Eind vorig jaar gingen een aantal stripmakers en cartoonisten met Literatuur Vlaanderen over het stripbeleid in gesprek, onder meer over het reglement voor stripwerkbeurzen.
Uit dat overleg zijn enkele concrete ideeën uit voortgekomen. Zo was een van de verzuchtingen het feit dat cartoonisten niet in aanmerking kwamen om een werkbeurs aan te vragen. Er is goed nieuws: vanaf 2020 worden cartoonisten toegevoegd aan de definitie van ‘stripauteur’ uit het werkbeursreglement. Ook zij kunnen dus voortaan een aanvraag indienen.

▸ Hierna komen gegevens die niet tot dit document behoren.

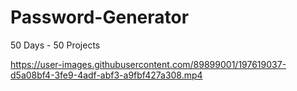 # Password-Generator
50 Days - 50 Projects


https://user-images.githubusercontent.com/89899001/197619037-d5a08bf4-3fe9-4adf-abf3-a9fbf427a308.mp4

Er is een nieuw reglement. Dat legt de focus op een bredere invulling van de term ‘strips’. ‘De diversiteit binnen het striplandschap, zowel inhoudelijk als vormelijk’ is eveneens als extra beoordelingscriterium toegevoegd. Geïnteresseerden kunnen de werkbeursregeling 2020 online raadplegen. Wie een aanvraag wil indienen, doet dat ten laatste tegen dinsdag 10 december 2019.
Aandachtspunten werkbeurzen stripauteurs
- Vlaamse stripauteurs die minstens tien platen hebben gepubliceerd vóór 10 december, kunnen een startbeurs aanvragen om een volledig album af te werken. Een stripauteur kan maximaal twee keer een startbeurs voor een project ontvangen. Om een tweede startbeurs te kunnen ontvangen, moet de auteur o.a. een uitgavecontract kunnen voorleggen. Vlaamse stripauteurs die al één of meer stripalbums hebben gepubliceerd, kunnen elk jaar een werkbeurs aanvragen. Een werkbeurs omvat twee tot acht eenheden.
- Stripauteurs die bij hun laatste werkbeursaanvraag een negatieve beslissing kregen, kunnen enkel een nieuwe aanvraag indienen met een grondig aangepast werkplan.
- Uiterlijk op 1 mei 2020 valt de beslissing over de subsidietoekenning. Alle aanvragers ontvangen een schriftelijke mededeling van het besluit, met algemene toelichting. Daarop kan de aanvrager Literatuur Vlaanderen vragen om een nadere motivering van het besluit.